Часть вторая Революция
I Лито
Премированным щенком заканчивается мой юношеский эпизод с Брюсовым. С 1912 г. по 1920 г. мы – я жила вне литературной жизни – не встречались.
Был 1919 г. – самый чумный, самый черный, самый смертный из всех тех годов Москвы. Не помню кто, кажется Ходасевич, надоумил меня снести книгу стихов в Лито [126] . «Лито ничего не печатает, но все покупает». Я: «Чудесно». – «Отделом заведует Брюсов». Я: «Чудесно, но менее. Он меня не выносит». – «Вас, но не ваши стихи. Ручаюсь, что купит. Все-таки – пять дней хлеба».
Переписала «Юношеские стихи» (1913 г. – 1916 г., до сих пор неизданные) и «Версты» I (изданы в 1922 г. Госиздатом) и, взяв в правую – пятилетнюю тогда ручку своей дочери Али, в левую – рукопись, пошла пытать счастья в Лито. Никитская, кажется? Брюсова не было, был кто-то, кому я рукописи вручила. Вручила и кануло – и стихи, и я.
Прошло около года. Я жила, стихи лежали. Вспоминала о них с неизменной неприязнью, как о вещи одолженной, вовремя не спрошенной и потому уже – не моей. Всё же как-то собралась. Прихожу в Лито: пустота: Буданцев. «Я пришла узнать про две книги стихов, сданных около году назад». Легкое смущение, и я, выручая: «Я бы очень хотела получить обратно рукописи – ведь ничего, очевидно, не вышло?» Буданцев, радостно: «Не вышло, не вышло, между нами – Валерий Яковлевич
Итак, домой с рукописями. Дома раскрываю, листаю, и – о сюрприз – второй в жизни автограф Брюсова! В целых три строчки отзыв – его рукой!
«Стихи М. Цветаевой, как ненапечатанные своевременно и не отражающие соответственной современности, бесполезны». Нет, еще что-то было, запомнила, как всегда, высшую ноту – конец. Зрительное же впечатление именно трех строк брюсовского сжатого, скупого, озабоченного почерка. Что могло быть в тех полутора? Не знаю, но хуже не было. Отзыв сей, вместе с прочими моими бумагами, хранится у друзей, в Москве. Развитием римской формулировки Брюсова – российски-пространная (на сей раз машинная) отпись его поклонника, последователя и ревнителя – С. Боброва. «До тошноты размазанные разглагольствования по поводу собственной смерти…» Это о «Юношеских стихах», о «Верстах» же помню всего одно слово, да и то не точно, вижу его написанным, но прочесть не могу, вроде «гносеологические», но означающие что-то, касающееся ритмики. «Стихи написаны тяжелым, неудобоваримым, «гносеологическим ямбом»… Брюсов дал тему, Бобров провариировал, в итоге – рукописи на руках.

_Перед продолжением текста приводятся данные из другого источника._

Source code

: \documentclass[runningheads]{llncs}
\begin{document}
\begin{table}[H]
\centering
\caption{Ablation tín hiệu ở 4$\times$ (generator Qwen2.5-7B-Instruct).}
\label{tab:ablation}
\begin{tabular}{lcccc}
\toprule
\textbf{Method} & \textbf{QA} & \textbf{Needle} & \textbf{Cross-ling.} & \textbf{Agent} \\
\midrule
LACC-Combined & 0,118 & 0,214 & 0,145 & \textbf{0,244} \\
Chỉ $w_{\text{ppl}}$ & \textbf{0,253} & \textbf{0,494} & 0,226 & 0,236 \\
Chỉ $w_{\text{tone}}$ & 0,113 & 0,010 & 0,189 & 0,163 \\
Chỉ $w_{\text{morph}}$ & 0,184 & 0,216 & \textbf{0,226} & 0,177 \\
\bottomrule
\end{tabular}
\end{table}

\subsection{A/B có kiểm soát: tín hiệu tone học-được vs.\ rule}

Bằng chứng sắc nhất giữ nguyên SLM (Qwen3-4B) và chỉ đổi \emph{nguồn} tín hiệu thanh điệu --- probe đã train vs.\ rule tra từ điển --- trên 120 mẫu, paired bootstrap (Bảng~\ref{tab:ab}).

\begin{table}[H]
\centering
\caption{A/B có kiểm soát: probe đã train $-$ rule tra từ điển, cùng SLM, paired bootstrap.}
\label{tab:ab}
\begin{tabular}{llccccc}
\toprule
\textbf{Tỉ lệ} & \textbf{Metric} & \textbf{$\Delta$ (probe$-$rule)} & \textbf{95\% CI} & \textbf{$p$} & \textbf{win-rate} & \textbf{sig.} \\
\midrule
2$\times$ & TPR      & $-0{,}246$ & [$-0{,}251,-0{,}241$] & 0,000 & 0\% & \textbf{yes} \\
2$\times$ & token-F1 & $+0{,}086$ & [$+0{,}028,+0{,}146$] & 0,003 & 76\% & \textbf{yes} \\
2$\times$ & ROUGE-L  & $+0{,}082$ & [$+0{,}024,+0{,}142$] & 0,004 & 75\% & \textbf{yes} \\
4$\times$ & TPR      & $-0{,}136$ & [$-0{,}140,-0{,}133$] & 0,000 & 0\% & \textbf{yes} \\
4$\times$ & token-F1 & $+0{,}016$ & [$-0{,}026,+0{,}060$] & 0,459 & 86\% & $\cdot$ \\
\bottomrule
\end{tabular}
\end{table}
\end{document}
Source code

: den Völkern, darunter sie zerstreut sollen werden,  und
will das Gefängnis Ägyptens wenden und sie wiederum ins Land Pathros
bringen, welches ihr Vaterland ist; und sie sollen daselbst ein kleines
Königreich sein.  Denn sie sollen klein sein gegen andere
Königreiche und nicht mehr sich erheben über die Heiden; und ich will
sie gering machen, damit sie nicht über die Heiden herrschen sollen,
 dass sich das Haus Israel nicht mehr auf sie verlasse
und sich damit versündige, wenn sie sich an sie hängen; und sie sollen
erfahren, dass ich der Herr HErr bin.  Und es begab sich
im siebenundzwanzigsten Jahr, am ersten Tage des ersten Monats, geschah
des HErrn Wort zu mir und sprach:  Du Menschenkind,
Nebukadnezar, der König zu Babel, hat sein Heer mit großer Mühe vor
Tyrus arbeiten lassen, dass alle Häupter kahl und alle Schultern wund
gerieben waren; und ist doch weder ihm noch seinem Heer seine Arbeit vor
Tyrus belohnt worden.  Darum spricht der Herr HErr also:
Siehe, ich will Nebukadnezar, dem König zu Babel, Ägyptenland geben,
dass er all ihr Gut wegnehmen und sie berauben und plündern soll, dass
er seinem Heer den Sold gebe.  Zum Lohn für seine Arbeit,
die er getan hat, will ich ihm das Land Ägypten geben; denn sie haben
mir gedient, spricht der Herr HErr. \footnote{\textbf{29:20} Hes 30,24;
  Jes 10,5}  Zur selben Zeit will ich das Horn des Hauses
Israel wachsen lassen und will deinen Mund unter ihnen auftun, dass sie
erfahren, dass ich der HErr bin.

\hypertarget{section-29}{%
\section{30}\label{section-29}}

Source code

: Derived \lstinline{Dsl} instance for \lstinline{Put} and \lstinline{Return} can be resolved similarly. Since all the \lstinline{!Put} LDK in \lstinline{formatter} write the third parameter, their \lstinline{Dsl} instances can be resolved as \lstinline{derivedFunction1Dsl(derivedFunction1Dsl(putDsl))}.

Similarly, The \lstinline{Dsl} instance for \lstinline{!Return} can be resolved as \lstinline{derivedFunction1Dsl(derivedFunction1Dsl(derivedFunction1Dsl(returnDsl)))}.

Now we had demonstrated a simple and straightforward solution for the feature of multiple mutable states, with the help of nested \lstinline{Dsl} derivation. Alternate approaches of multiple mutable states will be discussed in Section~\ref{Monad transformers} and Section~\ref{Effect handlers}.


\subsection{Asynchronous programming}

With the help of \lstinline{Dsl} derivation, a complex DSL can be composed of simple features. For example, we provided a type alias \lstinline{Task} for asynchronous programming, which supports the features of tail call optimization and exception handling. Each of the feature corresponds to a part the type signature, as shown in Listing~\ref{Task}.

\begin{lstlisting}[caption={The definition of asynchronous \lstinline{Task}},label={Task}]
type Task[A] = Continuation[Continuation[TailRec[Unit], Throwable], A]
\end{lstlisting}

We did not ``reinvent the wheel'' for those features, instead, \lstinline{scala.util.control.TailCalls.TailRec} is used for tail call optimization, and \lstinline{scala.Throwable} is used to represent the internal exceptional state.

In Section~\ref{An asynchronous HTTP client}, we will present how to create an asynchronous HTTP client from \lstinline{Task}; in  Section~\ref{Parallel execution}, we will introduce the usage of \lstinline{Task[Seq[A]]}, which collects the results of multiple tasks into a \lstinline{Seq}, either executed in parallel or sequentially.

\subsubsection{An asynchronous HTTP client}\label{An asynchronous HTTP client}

Госиздат в 1922 г., в лице цензора коммуниста Мещерякова, оказался и сговорчивее и великодушнее.
(Написав слово «цензор», вдруг осознала: до чего само римское звучание соответствовало Брюсову! Цензор, ментор, диктатор, директор, цербер…)
Потом Буданцев, при встрече, горячо и трогательно просил отзывы вернуть:
– Вам не полагалось их читать, это мой недосмотр, с меня взыщут!
– Помилуйте, да ведь это мой titre de noblesse [127] , тютчевский патент на благородство, почетный билет всюду, где чтят поэзию!
– Перепишите и верните подлинники!
– Как? Я – отдать автограф Брюсова? Автограф автора «Огненного Ангела»? (Пауза.) Отдать, когда можно – продать? Уеду за границу и там продам, так и передайте Брюсову!
– А отзыв Боброва? Ну, хоть Боброва верните!
– А Боброва за компанию. Три строки Брюсова – столько-то, в придачу четыре страницы Боброва. Так и передайте Боброву.
Отшучивалась и оставалась непреклонной.